-- Data in this exercise follows --

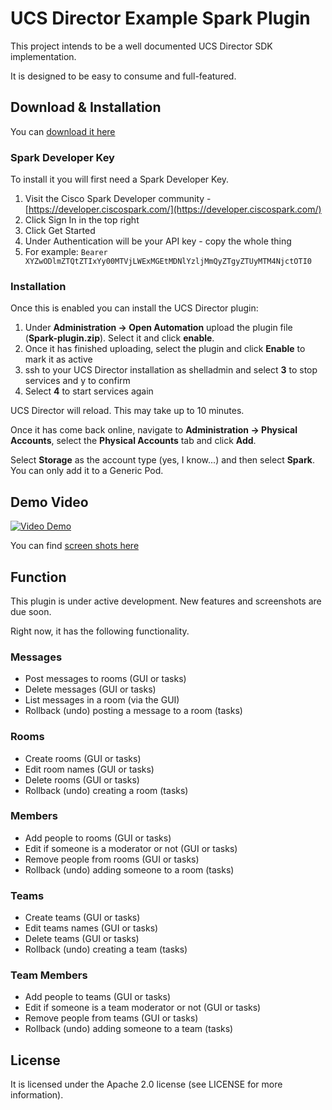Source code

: # UCS Director Example Spark Plugin
This project intends to be a well documented UCS Director SDK implementation.

It is designed to be easy to consume and full-featured.

## Download & Installation
You can [download it here](https://github.com/CiscoUKIDCDev/ucsd-spark-plugin/releases)

### Spark Developer Key
To install it you will first need a Spark Developer Key.

1. Visit the Cisco Spark Developer community - [https://developer.ciscospark.com/](https://developer.ciscospark.com/)
2. Click Sign In in the top right
3. Click Get Started
4. Under Authentication will be your API key - copy the whole thing
5. For example: ```Bearer XYZwODlmZTQtZTIxYy00MTVjLWExMGEtMDNlYzljMmQyZTgyZTUyMTM4NjctOTI0```

### Installation
Once this is enabled you can install the UCS Director plugin:

1. Under **Administration -> Open Automation** upload the plugin file (**Spark-plugin.zip**). Select it and click **enable**.
2. Once it has finished uploading, select the plugin and click **Enable** to mark it as active
3. ssh to your UCS Director installation as shelladmin and select **3** to stop services and y to confirm
4. Select **4** to start services again

UCS Director will reload. This may take up to 10 minutes.

Once it has come back online, navigate to **Administration -> Physical Accounts**, select the **Physical Accounts** tab and click **Add**.

Select **Storage** as the account type (yes, I know...) and then select **Spark**. You can only add it to a Generic Pod.

## Demo Video
[![Video Demo](http://img.youtube.com/vi/N4l2K2TbfKE/0.jpg)](https://www.youtube.com/watch?v=N4l2K2TbfKE)

You can find [screen shots here](https://github.com/CiscoUKIDCDev/ucsd-spark-plugin/blob/master/screenshots.md)

## Function
This plugin is under active development. New features and screenshots are due
soon.

Right now, it has the following functionality.

### Messages
* Post messages to rooms (GUI or tasks)
* Delete messages (GUI or tasks)
* List messages in a room (via the GUI)
* Rollback (undo) posting a message to a room (tasks)

### Rooms
* Create rooms (GUI or tasks)
* Edit room names (GUI or tasks)
* Delete rooms (GUI or tasks)
* Rollback (undo) creating a room (tasks)

### Members
* Add people to rooms (GUI or tasks)
* Edit if someone is a moderator or not (GUI or tasks)
* Remove people from rooms (GUI or tasks)
* Rollback (undo) adding someone to a room (tasks)

### Teams
* Create teams (GUI or tasks)
* Edit teams names (GUI or tasks)
* Delete teams (GUI or tasks)
* Rollback (undo) creating a team (tasks)

### Team Members
* Add people to teams (GUI or tasks)
* Edit if someone is a team moderator or not (GUI or tasks)
* Remove people from teams (GUI or tasks)
* Rollback (undo) adding someone to a team (tasks)

## License
It is licensed under the Apache 2.0 license (see LICENSE for more information).

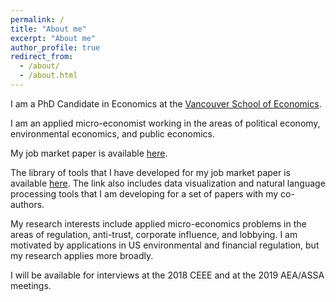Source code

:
 ```yaml
---
permalink: /
title: "About me"
excerpt: "About me"
author_profile: true
redirect_from:
  - /about/
  - /about.html
---
```




I am a PhD Candidate in Economics at the [Vancouver School of Economics](https://economics.ubc.ca/).

I am an applied micro-economist working in the areas of political economy, environmental economics, and public economics.

My job market paper is available [here](https://bradhackinen.ca/files/BradHackinen_JMP.pdf).

The library of tools that I have developed for my job market paper is available [here](https://bradhackinen.ca/tools/). The link also includes data visualization and natural language processing tools that I am developing for a set of papers with my co-authors.

My research interests include applied micro-economics problems in the areas of regulation, anti-trust, corporate influence, and lobbying. I am motivated by applications in US environmental and financial regulation, but my research applies more broadly.

I will be available for interviews at the 2018 CEEE and at the 2019 AEA/ASSA meetings.
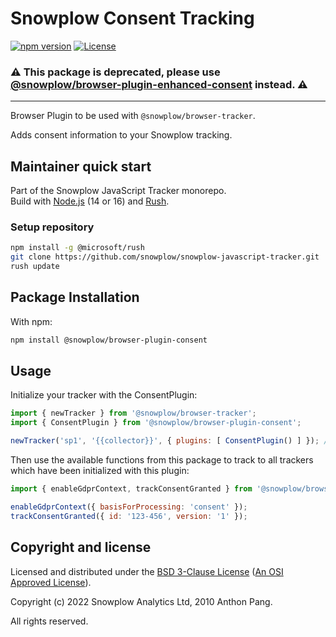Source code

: # Snowplow Consent Tracking

[![npm version][npm-image]][npm-url]
[![License][license-image]](LICENSE)

<h3>⚠️ This package is deprecated, please use <a href="https://www.npmjs.com/package/@snowplow/browser-plugin-enhanced-consent">@snowplow/browser-plugin-enhanced-consent</a> instead. ⚠️</h3>

---

Browser Plugin to be used with `@snowplow/browser-tracker`.

Adds consent information to your Snowplow tracking.

## Maintainer quick start

Part of the Snowplow JavaScript Tracker monorepo.  
Build with [Node.js](https://nodejs.org/en/) (14 or 16) and [Rush](https://rushjs.io/).

### Setup repository

```bash
npm install -g @microsoft/rush 
git clone https://github.com/snowplow/snowplow-javascript-tracker.git
rush update
```

## Package Installation

With npm:

```bash
npm install @snowplow/browser-plugin-consent
```

## Usage

Initialize your tracker with the ConsentPlugin:

```js
import { newTracker } from '@snowplow/browser-tracker';
import { ConsentPlugin } from '@snowplow/browser-plugin-consent';

newTracker('sp1', '{{collector}}', { plugins: [ ConsentPlugin() ] }); // Also stores reference at module level
```

Then use the available functions from this package to track to all trackers which have been initialized with this plugin:

```js
import { enableGdprContext, trackConsentGranted } from '@snowplow/browser-plugin-consent';

enableGdprContext({ basisForProcessing: 'consent' });
trackConsentGranted({ id: '123-456', version: '1' });
```

## Copyright and license

Licensed and distributed under the [BSD 3-Clause License](LICENSE) ([An OSI Approved License][osi]).

Copyright (c) 2022 Snowplow Analytics Ltd, 2010 Anthon Pang.

All rights reserved.

[npm-url]: https://www.npmjs.com/package/@snowplow/browser-plugin-consent
[npm-image]: https://img.shields.io/npm/v/@snowplow/browser-plugin-consent
[docs]: https://docs.snowplowanalytics.com/docs/collecting-data/collecting-from-own-applications/javascript-tracker/
[osi]: https://opensource.org/licenses/BSD-3-Clause
[license-image]: https://img.shields.io/npm/l/@snowplow/browser-plugin-consent
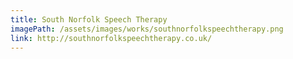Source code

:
 ```yaml
---
title: South Norfolk Speech Therapy
imagePath: /assets/images/works/southnorfolkspeechtherapy.png
link: http://southnorfolkspeechtherapy.co.uk/
---
```


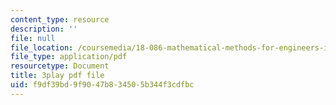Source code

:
 ```yaml
---
content_type: resource
description: ''
file: null
file_location: /coursemedia/18-086-mathematical-methods-for-engineers-ii-spring-2006/f9df39bd9f9047b834505b344f3cdfbc_Y25UBGeu_2g.pdf
file_type: application/pdf
resourcetype: Document
title: 3play pdf file
uid: f9df39bd-9f90-47b8-3450-5b344f3cdfbc
---
```

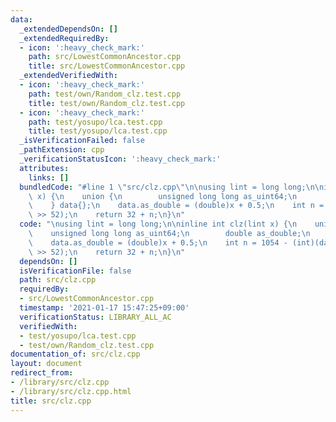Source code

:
 ```yaml
---
data:
  _extendedDependsOn: []
  _extendedRequiredBy:
  - icon: ':heavy_check_mark:'
    path: src/LowestCommonAncestor.cpp
    title: src/LowestCommonAncestor.cpp
  _extendedVerifiedWith:
  - icon: ':heavy_check_mark:'
    path: test/own/Random_clz.test.cpp
    title: test/own/Random_clz.test.cpp
  - icon: ':heavy_check_mark:'
    path: test/yosupo/lca.test.cpp
    title: test/yosupo/lca.test.cpp
  _isVerificationFailed: false
  _pathExtension: cpp
  _verificationStatusIcon: ':heavy_check_mark:'
  attributes:
    links: []
  bundledCode: "#line 1 \"src/clz.cpp\"\n\nusing lint = long long;\n\ninline int clz(lint\
    \ x) {\n    union {\n        unsigned long long as_uint64;\n        double as_double;\n\
    \    } data{};\n    data.as_double = (double)x + 0.5;\n    int n = 1054 - (int)(data.as_uint64\
    \ >> 52);\n    return 32 + n;\n}\n"
  code: "\nusing lint = long long;\n\ninline int clz(lint x) {\n    union {\n    \
    \    unsigned long long as_uint64;\n        double as_double;\n    } data{};\n\
    \    data.as_double = (double)x + 0.5;\n    int n = 1054 - (int)(data.as_uint64\
    \ >> 52);\n    return 32 + n;\n}\n"
  dependsOn: []
  isVerificationFile: false
  path: src/clz.cpp
  requiredBy:
  - src/LowestCommonAncestor.cpp
  timestamp: '2021-01-17 15:47:25+09:00'
  verificationStatus: LIBRARY_ALL_AC
  verifiedWith:
  - test/yosupo/lca.test.cpp
  - test/own/Random_clz.test.cpp
documentation_of: src/clz.cpp
layout: document
redirect_from:
- /library/src/clz.cpp
- /library/src/clz.cpp.html
title: src/clz.cpp
---
```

-- Data in this exercise concluded --

In the records above, find each line that mentions the string "yosupo", then copy it.

* _Task output_:
    path: test/yosupo/lca.test.cpp
    title: test/yosupo/lca.test.cpp
  - test/yosupo/lca.test.cpp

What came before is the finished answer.